Posted 2018-04-26T09:16:51.497

Reputation: 15 590



Based on my experience, not just for ImageNet, if you have enough data it's better to train your network from scratch. There are numerous reasons that I can explain why.

  • First of all, I don't know whether you have had this experience or not but I've trained complicated CNNs neworks with over 25 million parameters. After reaching 95% accuracy, after convergence, I changed the learning rate to a bit bigger number to find another probable local minimum. I've not found any answer till today but whenever I did so, my accuracy decreased signifincantly all the time and it never imporoved even after more than thosands of epochs.

  • The other problem is that whenver you use transfer learning, your training data should have two options. First of all, the distribution of the training data which your pre-trianed model has used should be like the data that you are going to face during test time or at least don't vary too much. Second, the number of training data for transfer learning should be in a way that you don't overfit the model. If you have a few number of labeled training data, and your typical pre-trained model, like ResNet has millions of parameters, you have to be aware of overfitting by choosing appropriate metrics for evaluation and good testing data which represent the real distribution of the real population.

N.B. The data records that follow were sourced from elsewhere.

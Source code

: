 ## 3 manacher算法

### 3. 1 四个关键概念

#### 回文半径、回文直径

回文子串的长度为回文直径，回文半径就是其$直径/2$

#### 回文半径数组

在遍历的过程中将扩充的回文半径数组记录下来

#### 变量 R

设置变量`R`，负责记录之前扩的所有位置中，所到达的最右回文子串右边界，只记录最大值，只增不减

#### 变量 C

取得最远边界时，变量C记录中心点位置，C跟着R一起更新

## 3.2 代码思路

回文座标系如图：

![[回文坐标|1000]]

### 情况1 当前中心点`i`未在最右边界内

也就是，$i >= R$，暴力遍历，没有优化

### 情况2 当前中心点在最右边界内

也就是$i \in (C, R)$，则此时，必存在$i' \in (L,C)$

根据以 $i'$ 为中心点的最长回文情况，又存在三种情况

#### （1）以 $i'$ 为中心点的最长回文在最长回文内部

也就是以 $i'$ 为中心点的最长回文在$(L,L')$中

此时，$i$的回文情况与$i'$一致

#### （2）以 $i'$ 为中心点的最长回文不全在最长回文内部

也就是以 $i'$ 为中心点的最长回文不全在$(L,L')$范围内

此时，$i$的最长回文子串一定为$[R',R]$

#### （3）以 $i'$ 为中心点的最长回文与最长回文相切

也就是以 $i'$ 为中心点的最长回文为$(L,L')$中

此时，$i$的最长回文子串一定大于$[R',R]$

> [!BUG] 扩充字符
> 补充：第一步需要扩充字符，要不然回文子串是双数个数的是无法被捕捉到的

  • Next problem is that you can not remove layers with confidence to reduce the number of parameters. Basically the number of layers, as you yourself know, is a hyper-parameter that there is no consensus on how to be chosen. If you remove the convolutional layers from the first layers, again based on experience, you won't have good learning because of the nature of the architecture which finds low level features. Furthermore, if you remove first layers you will have problem for your dense layers, because the number of trainable parameters changes in this way. Densely connected layers and deep convolutional layers can be good points for reduction but it may take time to find how many layers and neurons to be diminished inorder not to overfit.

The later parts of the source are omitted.